Christophe entame sa nouvelle tournée avec son dernier album, Les vestiges du chaos. Il passait à la Nouvelle Vague samedi dernier pour un concert affichant complet. Sur scène, il déambule au rythme du premier titre de l’album. Définitivement fait office d’ouverture où il propose au public « d’ouvrir des choses, des choses avec [lui], sur de nouvelles voies ». Une heure durant, Christophe souffle un vent de modernité à l’intérieur de la Nouvelle Vague. Une partie du public est déconcertée, s’attendant à un concert plus calme, davantage proche de la variété. Si l’artiste est si passionnant, c’est parce qu’il réussit parfaitement à mélanger les genres et à digérer ses influences. Au milieu du concert, il s’arrête et invite le public à aller boire un verre avant de démarrer une seconde partie plus intimiste où l’artiste voyage dans le passé accompagné d’un piano et d’un musicien pour chaque titre. Il revient plus vite que prévu et propose aux spectateurs de choisir les chansons qu’il interprétera sur scène. Le public retrouve ses repères et chante avec Christophe. Si le chaos ressemble à cela, on veut bien y aller. On a pu le rencontrer à minuit après le concert pour une interview au bord du gouffre.

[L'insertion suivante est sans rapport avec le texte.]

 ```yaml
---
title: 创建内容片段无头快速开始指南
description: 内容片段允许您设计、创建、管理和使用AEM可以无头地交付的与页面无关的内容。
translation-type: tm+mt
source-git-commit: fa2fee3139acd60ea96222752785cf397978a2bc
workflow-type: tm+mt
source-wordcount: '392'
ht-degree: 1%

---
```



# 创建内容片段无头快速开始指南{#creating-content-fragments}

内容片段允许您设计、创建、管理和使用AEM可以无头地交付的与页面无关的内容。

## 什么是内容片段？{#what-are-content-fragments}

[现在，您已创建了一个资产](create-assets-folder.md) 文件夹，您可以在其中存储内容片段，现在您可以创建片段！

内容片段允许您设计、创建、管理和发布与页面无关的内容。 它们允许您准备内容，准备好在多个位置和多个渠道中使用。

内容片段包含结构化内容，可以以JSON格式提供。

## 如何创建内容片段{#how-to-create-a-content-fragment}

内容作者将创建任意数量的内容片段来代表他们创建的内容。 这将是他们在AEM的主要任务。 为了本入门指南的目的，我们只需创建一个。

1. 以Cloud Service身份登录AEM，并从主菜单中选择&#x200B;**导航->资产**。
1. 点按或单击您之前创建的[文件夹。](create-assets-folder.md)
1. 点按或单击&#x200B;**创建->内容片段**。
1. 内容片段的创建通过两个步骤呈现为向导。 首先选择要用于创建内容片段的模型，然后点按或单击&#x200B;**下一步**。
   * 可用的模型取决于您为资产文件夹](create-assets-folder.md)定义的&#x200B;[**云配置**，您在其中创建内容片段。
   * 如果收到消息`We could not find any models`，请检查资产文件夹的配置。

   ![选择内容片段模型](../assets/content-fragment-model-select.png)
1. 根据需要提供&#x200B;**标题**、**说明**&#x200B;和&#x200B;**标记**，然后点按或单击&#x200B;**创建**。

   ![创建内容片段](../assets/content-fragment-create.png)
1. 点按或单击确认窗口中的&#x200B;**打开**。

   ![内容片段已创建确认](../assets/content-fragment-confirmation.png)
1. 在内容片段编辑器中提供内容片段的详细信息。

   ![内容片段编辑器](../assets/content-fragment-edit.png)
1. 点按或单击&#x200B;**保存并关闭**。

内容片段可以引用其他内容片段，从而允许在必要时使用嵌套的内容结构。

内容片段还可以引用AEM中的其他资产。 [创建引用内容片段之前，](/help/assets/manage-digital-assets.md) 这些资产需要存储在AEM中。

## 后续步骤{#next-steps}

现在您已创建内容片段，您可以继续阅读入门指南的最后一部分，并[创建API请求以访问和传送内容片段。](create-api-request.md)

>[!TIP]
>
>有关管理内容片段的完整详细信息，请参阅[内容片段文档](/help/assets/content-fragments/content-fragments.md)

Alter1fo : L’album Les vestiges du chaos est disponible depuis le mois d’avril. Quel regard portez-vous dessus ?
Christophe : C’est un album qui compte, musicalement pas plus que les autres, mais qui compte pour le vécu. Il est très important pour moi. Il a eu un retard d’un an. Il y a eu la guerre à un moment avec l’équipe, les musiciens, le label. J’étais dans mon truc en intime et ils travaillaient sur mes maquettes avec tous les trucs, les audios… Et ce que je recevais ne ressemblait pas du tout à ce que je voulais. Je voulais des gens qui me surprennent plutôt que des gens qui partent ailleurs. J’ai arrêté puisque ça durait, ça durait… Ma maison de disque en a eu marre donc l’album a eu presque un an de retard. Au final donc, c’est un album que j’aime terriblement. Il marche différemment des autres. Entre les concerts que j’ai faits en solitaire… Quitte à revenir sur scène avec des gens, il y avait toute la matière sonore pour que cet album se fasse. Après, je repars dans mon côté intime et c’est là où je vois si je garde ce côté-là ou pas. C’est bien d’avoir des musiciens aussi. On est au troisième concert et on est en pleine étude.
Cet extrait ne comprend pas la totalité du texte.